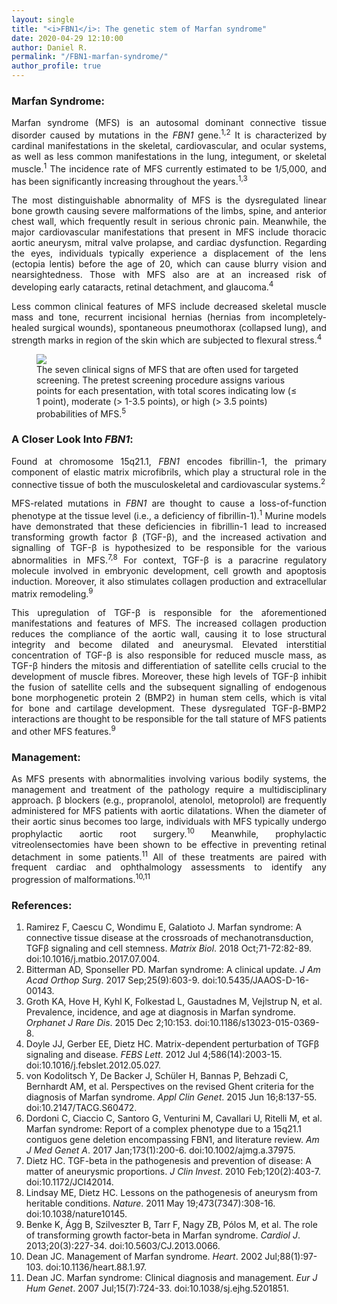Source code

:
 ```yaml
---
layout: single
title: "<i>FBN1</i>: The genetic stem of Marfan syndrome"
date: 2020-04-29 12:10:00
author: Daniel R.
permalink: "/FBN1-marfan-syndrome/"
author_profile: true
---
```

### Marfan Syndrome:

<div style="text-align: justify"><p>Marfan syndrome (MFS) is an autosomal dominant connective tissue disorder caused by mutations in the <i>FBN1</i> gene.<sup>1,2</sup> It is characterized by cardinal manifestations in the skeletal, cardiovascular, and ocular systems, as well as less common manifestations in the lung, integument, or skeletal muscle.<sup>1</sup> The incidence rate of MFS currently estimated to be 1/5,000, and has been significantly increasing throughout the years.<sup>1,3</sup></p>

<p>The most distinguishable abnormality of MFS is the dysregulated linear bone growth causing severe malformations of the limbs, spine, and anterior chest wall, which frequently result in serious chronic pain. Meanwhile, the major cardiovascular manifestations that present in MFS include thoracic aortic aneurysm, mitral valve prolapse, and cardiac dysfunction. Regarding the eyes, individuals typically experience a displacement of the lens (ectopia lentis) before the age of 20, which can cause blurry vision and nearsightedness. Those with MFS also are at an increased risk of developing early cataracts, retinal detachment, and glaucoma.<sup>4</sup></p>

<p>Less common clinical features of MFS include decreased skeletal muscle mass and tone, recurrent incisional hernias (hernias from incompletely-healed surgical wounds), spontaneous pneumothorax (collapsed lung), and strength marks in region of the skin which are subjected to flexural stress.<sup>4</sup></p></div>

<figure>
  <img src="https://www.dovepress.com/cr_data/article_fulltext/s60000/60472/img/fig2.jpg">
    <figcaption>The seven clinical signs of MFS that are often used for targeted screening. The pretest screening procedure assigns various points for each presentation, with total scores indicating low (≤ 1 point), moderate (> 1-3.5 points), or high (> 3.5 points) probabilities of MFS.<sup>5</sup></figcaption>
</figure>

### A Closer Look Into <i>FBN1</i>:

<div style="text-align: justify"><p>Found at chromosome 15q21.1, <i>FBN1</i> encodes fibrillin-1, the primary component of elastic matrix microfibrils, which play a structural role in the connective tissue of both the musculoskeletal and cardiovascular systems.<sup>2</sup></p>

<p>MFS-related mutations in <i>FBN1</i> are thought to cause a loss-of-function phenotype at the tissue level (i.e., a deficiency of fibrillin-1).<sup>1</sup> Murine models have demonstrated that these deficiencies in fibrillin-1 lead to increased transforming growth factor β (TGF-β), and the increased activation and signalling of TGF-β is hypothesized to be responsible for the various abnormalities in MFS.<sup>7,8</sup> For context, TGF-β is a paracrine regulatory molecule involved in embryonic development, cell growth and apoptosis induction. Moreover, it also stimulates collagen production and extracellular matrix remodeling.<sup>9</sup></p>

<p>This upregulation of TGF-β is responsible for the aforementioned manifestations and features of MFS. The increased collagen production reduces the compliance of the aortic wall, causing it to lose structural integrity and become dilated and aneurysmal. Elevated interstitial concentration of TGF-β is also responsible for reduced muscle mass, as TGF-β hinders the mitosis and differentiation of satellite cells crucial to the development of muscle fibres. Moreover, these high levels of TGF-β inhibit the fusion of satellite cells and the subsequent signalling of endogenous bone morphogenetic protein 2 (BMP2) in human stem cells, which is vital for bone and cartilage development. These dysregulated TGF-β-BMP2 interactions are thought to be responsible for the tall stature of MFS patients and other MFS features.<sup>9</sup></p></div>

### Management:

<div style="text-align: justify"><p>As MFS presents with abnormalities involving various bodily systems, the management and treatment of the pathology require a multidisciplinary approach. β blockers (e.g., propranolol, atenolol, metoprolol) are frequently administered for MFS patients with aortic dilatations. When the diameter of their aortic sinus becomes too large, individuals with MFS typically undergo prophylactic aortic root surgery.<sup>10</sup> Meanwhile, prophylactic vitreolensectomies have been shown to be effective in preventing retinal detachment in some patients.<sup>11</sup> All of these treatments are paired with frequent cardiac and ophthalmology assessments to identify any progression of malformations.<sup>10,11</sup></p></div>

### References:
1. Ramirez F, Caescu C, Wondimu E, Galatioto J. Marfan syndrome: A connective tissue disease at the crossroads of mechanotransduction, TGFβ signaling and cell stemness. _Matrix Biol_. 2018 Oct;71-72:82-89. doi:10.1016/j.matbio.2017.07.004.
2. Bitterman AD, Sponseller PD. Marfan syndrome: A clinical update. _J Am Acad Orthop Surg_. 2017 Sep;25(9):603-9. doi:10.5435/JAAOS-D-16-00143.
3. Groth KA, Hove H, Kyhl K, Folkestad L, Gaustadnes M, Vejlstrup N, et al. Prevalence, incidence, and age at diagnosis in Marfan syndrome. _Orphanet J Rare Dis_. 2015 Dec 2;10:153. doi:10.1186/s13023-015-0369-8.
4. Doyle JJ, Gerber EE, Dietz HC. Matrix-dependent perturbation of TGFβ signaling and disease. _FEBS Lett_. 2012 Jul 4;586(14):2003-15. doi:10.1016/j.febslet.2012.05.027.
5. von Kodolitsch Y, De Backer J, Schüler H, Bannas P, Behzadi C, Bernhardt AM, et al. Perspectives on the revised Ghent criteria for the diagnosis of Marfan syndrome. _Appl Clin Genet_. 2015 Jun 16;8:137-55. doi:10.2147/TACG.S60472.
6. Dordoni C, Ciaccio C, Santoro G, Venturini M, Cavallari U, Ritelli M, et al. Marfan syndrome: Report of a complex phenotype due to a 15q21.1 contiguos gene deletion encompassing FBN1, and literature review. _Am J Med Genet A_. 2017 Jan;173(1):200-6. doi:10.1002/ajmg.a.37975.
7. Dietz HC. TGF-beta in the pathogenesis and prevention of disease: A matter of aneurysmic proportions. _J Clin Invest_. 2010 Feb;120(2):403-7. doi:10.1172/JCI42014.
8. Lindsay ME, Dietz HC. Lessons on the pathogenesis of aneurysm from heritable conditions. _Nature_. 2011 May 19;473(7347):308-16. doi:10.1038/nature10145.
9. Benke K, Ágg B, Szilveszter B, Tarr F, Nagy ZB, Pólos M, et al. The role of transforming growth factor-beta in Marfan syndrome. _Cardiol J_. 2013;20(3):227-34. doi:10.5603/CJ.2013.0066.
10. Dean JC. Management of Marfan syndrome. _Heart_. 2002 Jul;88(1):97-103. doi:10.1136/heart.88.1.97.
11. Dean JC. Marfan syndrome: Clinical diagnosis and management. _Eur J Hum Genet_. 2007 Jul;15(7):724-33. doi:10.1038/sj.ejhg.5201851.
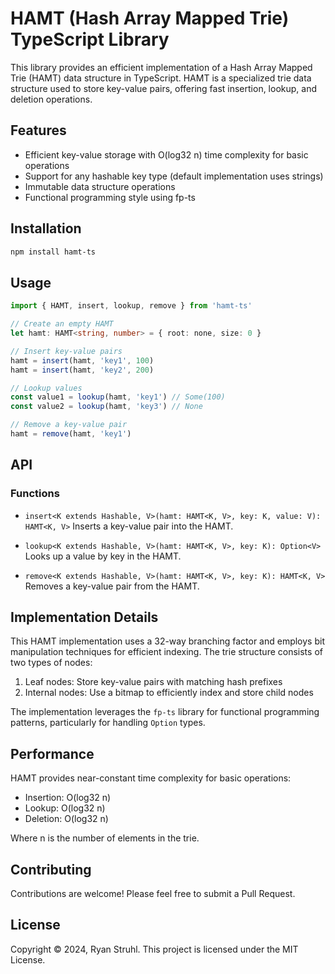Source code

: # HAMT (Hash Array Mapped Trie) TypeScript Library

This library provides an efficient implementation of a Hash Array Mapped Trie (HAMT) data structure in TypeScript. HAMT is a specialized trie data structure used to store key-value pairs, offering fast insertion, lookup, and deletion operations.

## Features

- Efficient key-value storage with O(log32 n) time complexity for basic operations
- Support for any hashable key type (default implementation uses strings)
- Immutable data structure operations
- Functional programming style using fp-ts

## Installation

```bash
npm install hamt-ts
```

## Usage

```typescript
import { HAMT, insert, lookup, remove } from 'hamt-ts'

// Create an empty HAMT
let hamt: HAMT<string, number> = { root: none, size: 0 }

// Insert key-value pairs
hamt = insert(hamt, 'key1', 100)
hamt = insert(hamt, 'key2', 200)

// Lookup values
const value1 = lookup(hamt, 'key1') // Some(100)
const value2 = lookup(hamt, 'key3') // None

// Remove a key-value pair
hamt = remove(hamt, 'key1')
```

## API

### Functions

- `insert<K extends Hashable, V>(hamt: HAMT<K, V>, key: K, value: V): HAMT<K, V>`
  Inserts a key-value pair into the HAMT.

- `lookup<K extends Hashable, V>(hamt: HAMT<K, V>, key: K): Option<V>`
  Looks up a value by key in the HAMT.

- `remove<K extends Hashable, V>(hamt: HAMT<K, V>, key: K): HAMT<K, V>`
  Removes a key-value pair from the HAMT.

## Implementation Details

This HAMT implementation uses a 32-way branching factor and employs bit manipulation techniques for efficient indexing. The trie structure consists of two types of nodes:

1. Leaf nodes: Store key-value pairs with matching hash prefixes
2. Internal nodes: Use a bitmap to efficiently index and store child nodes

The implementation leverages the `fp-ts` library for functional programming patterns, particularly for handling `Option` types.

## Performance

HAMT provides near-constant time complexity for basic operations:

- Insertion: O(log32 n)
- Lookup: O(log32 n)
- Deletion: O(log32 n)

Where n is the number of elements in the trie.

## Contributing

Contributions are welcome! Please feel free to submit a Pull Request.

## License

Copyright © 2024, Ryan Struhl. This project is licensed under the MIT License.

## Problem details:
In the entries above, restate word for word the lines between the one holding "<p>The most distinguishable" and the one holding "### A Closer", inclusive, and nothing besides.

## Answer to this problem:
<p>The most distinguishable abnormality of MFS is the dysregulated linear bone growth causing severe malformations of the limbs, spine, and anterior chest wall, which frequently result in serious chronic pain. Meanwhile, the major cardiovascular manifestations that present in MFS include thoracic aortic aneurysm, mitral valve prolapse, and cardiac dysfunction. Regarding the eyes, individuals typically experience a displacement of the lens (ectopia lentis) before the age of 20, which can cause blurry vision and nearsightedness. Those with MFS also are at an increased risk of developing early cataracts, retinal detachment, and glaucoma.<sup>4</sup></p>

<p>Less common clinical features of MFS include decreased skeletal muscle mass and tone, recurrent incisional hernias (hernias from incompletely-healed surgical wounds), spontaneous pneumothorax (collapsed lung), and strength marks in region of the skin which are subjected to flexural stress.<sup>4</sup></p></div>

<figure>
  <img src="https://www.dovepress.com/cr_data/article_fulltext/s60000/60472/img/fig2.jpg">
    <figcaption>The seven clinical signs of MFS that are often used for targeted screening. The pretest screening procedure assigns various points for each presentation, with total scores indicating low (≤ 1 point), moderate (> 1-3.5 points), or high (> 3.5 points) probabilities of MFS.<sup>5</sup></figcaption>
</figure>

### A Closer Look Into <i>FBN1</i>:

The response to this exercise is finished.